Inicialmente na sessão desta quarta-feira, o senador Rogério Carvalho (PT-SE), apresentou um requerimento de adiamento da análise da matéria por 30 dias úteis, alegando ter entrado em acordo com o autor do texto, Vanderlan Cardoso (PSD-GO) e com o senador Otto Alencar (PSD-BA).
Antes de entrar na análise do requerimento, o relator do projeto, senador Plínio Valério (PSDB-AM) fez a leitura de seu relatório, que foi favorável à aprovação, na forma de texto substitutivo, e protestou contra um adiamento da proposta.
— Qualquer pedido de adiamento está alimentando o acirramento entre BC e presidente Lula (...) Isso aqui é coisa de estado, é projeto de estado, não é político, não é de estado, nem é do presidente Lula, esse projeto é de estado — afirmou o senador.
O senador Cardoso, no entanto, negou que tivesse chegado a um acordo de adiamento por 30 dias e afirmou que tinha entrado em consenso por um pedido de vista. Em seguida, o pedido de vista coletivo adiou a votação para a próxima semana
— As pessoas fazem acordo e não cumprem — protestou o senador Rogério Carvalho (PT-SE).
A proposta amplia a autonomia do BC para dar independência financeira e orçamentária ao órgão, tornando-o uma empresa pública. O governo, no entanto, tem resistido ao projeto. O texto ainda prevê uma reestruturação das carreiras do BC, com ajustes salariais.
Acirramento de tensão
A análise do projeto acontece em um momento de acirramento da tensão entre governo e mercado. O presidente Luiz Inácio Lula da Silva já fez uma série de críticas em relação à autonomia vigente no BC, mas recuou em sua última entrevista na terça-feira, e defendeu que a autonomia da autoridade monetária deve ser mantida.
— Mas eu acho que a gente precisa manter o Banco Central funcionando de forma correta, com autonomia, para que o presidente do BC não fique vulnerável às pessoas políticas — disse o presidente em entrevista à rádio Sociedade, de Salvador (BA).
Como mostrou o GLOBO, nos bastidores, a cúpula da equipe econômica avalia que, para conter a escalada do dólar, Lula precisará recuar em sua cruzada contra o Banco Central e o atual chefe da autoridade monetária, Roberto Campos Neto. No entanto, ninguém arrisca cravar que o presidente será convencido disso.
Nessa terça, em entrevista coletiva na Fazenda, Haddad já sinalizou que o governo deve “acertar a comunicação” em relação às críticas ao BC.

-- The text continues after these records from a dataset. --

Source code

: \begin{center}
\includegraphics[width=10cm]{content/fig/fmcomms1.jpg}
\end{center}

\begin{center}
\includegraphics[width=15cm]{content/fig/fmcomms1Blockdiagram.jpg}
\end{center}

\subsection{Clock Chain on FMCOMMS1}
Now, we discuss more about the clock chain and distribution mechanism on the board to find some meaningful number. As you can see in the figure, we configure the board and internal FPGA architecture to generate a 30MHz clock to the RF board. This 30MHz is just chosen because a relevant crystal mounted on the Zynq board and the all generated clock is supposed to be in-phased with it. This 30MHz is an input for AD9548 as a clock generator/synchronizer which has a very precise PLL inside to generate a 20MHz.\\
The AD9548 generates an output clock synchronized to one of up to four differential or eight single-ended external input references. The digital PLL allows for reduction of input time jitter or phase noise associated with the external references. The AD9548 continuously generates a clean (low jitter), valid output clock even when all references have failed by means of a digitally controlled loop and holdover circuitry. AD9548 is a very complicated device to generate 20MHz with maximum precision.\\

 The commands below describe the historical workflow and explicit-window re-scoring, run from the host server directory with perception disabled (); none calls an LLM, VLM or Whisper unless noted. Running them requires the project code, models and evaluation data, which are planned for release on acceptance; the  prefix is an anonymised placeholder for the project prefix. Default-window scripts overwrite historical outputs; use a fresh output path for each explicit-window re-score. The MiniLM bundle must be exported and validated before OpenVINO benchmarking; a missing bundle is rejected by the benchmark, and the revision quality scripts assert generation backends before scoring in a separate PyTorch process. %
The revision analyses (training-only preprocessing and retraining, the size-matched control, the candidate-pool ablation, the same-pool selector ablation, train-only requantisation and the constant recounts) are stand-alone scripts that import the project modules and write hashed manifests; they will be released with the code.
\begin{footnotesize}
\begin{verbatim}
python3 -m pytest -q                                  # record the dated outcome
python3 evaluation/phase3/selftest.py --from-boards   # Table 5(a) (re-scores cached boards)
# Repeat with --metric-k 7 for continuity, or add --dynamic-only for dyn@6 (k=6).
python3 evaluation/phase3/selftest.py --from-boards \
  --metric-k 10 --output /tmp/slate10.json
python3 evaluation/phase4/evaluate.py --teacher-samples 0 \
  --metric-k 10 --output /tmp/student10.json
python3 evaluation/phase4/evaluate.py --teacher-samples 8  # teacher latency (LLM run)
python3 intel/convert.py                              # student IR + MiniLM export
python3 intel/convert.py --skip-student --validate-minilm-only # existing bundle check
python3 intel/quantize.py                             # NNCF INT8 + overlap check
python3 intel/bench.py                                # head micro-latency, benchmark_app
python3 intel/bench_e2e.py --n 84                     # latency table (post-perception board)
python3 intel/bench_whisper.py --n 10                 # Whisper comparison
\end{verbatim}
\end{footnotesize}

— O melhor a fazer é acertar a comunicação — disse o ministro a jornalistas no Ministério da Fazenda. — Não vejo nada fora disso: autonomia do Banco Central e rigidez do arcabouço fiscal. É isso que vai tranquilizar as pessoas.
Em evento em Portugal também nesta terça, Campos Neto afirmou que a interrupção do ciclo de quedas nos juros, decidido na última reunião do Comitê de Política Monetária (Copom), teve como uma das motivações "ruídos" em relação a expectativas sobre a trajetória fiscal e política monetária do país.